After the heartbreaking loss and the surge in press coverage, Serna received hundreds of letters of support from people across the country. One of these letters came from 12-year-old Austan Pierce, a boy receiving cancer treatment from Sacred Heart Children's Hospital in Spokane, Washington. Serna was so moved by his words of encouragement that he wrote an "A" on his left thumb and a "P" on his right thumb before each game from then on, to remind him of Austan's words. Serna went on to complete 29 consecutive extra points and make 17 of 20 field goals in the remainder of the season, earning Pac-10 special teams Player of the Week twice and becoming a semi-finalist for the 2004 Lou Groza Award in the process. By the end of the season, the same media outlets that had commented on Serna's struggle as a kicker touted his subsequent success. He was also named to the College Football News Freshman All-American second team. and to The Sporting News Freshman All-American first team.

===2005 season===
In the 2005 season he put up even more impressive numbers on his way to winning the Lou Groza Award and several All-American titles, including a place on the AFCA Coaches' All-America First Team. Austan's cancer going into remission, Serna met Austan for the first time after a victory over Washington State in the 2005 season. After the meeting he is quoted as saying "For a boy who has already endured more pain and hurt at age 12 than most of us will ever experience in our own lifetime, Austan is courageous as they come." Alexis went on to win the Lou Groza award in 2005.

===2006 season===
He returned to play in the 2006–07 season for the Beavers. At the October 28, 2006, meeting with the then-#3-ranked University of Southern California Trojans football team, Serna successfully kicked four of six field goals (measuring 47, 31, 53, and 20 yards each, with one being blocked) and three extra points. The Beavers won 33–31, ending the Trojans' impressive 38-game regular-season winning streak. Serna capped the season with a game-winning field goal over rival University of Oregon in the 110th edition of the annual Civil War game at Reser Stadium.

===2007 season===
Serna returned for his senior season as the starting placekicker. Due to 2006 punter Kyle Loomis' last-minute departure from the program, Serna was also expected to be the starting punter for the season.

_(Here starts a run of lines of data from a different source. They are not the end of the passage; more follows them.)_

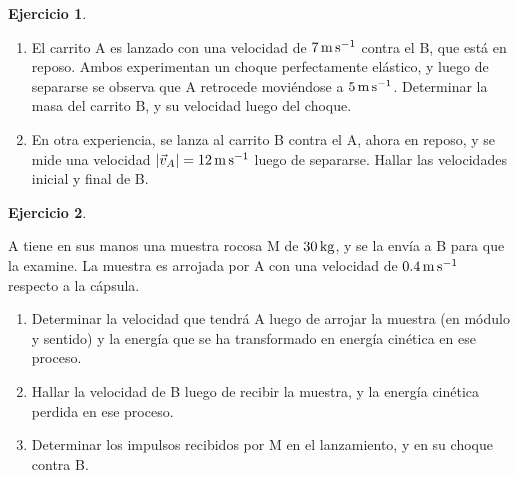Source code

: \documentclass[a4paper,12pt,twoside]{book}
\newtheorem{ejercicio}{{Ejercicio}}[chapter]
\begin{document}
\begin{mdframed}[style=ejercicio-intermedio]
    \begin{ejercicio}
    \end{ejercicio}
    \begin{center}
        \def\svgwidth{0.5\linewidth}
        
    \end{center}
    \begin{enumerate}
        \item El carrito A es lanzado con una velocidad de $7 \, \si{\metre\per\second}$ contra el B, que está en reposo. Ambos experimentan un choque perfectamente elástico, y luego de separarse se observa que A retrocede moviéndose a $5 \, \si{\metre\per\second}$.
        Determinar la masa del carrito B, y su velocidad luego del choque.
        \item En otra experiencia, se lanza al carrito B contra el A, ahora en reposo, y se mide una velocidad ${\left| {\vec{v}_A} \right|}=12\,\si{\metre\per\second}$ luego de separarse.
        Hallar las velocidades inicial y final de B.
    \end{enumerate}
\end{mdframed}

\begin{mdframed}[style=ejercicio-intermedio]
    \begin{ejercicio}
    \end{ejercicio}
    A tiene en sus manos una muestra rocosa M de $30 \, \si{\kilo\gram}$, y se la envía a B para que la examine.
    La muestra es arrojada por A con una velocidad de $0.4 \, \si{\metre\per\second}$ respecto a la cápsula.
    \begin{center}
        \def\svgwidth{0.5\linewidth}
        
    \end{center}
    \begin{enumerate}
        \item Determinar la velocidad que tendrá A luego de arrojar la muestra (en módulo y sentido) y la energía que se ha transformado en energía cinética en ese proceso.
        \item Hallar la velocidad de B luego de recibir la muestra, y la energía cinética perdida en ese proceso.
        \item Determinar los impulsos recibidos por M en el lanzamiento, y en su choque contra B.
    \end{enumerate}
\end{mdframed}
\end{document}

Serna was named to Athlon Sports All-America Second Team at placekicker.

==Professional career==
Serna was signed by the Winnipeg Blue Bombers on June 3, 2008, to compete with embattled 17-year veteran Troy Westwood in training camp. After Westwood was released in training camp, Serna became the lone kicker/punter on the roster. After starting his pro career 7 for 7 for field goals, he followed by going 10 for 20 and making 17 of the remaining 24 of the season to finish 34 of 51. He became heavily criticized by the media, by then head coach Doug Berry and public at large during his mid-season struggles.

Starting the 2009 campaign, punter Mike Renaud was brought in to allow Serna to concentrate on place kicking. As of week 7, he has been 14 for 17, and 24 for 28 stretching back to the 2008 season, proving to be one of the most consistent kickers in the CFL.

On August 10, 2010, Serna was released by the Blue Bombers. He has since retired from professional football. Serna now works for the Oregon State University's Beaver football team, as the director of the Beyond Football program.

==Legacy==
Serna holds several Oregon State records, including kicking the most field goals in a single game (6 vs. Washington in an 18–10 victory in 2005), which is also tied for the Pac-10 record, and only one behind the NCAA record of 7. He also holds the Oregon State record for consecutive successful extra points at 144.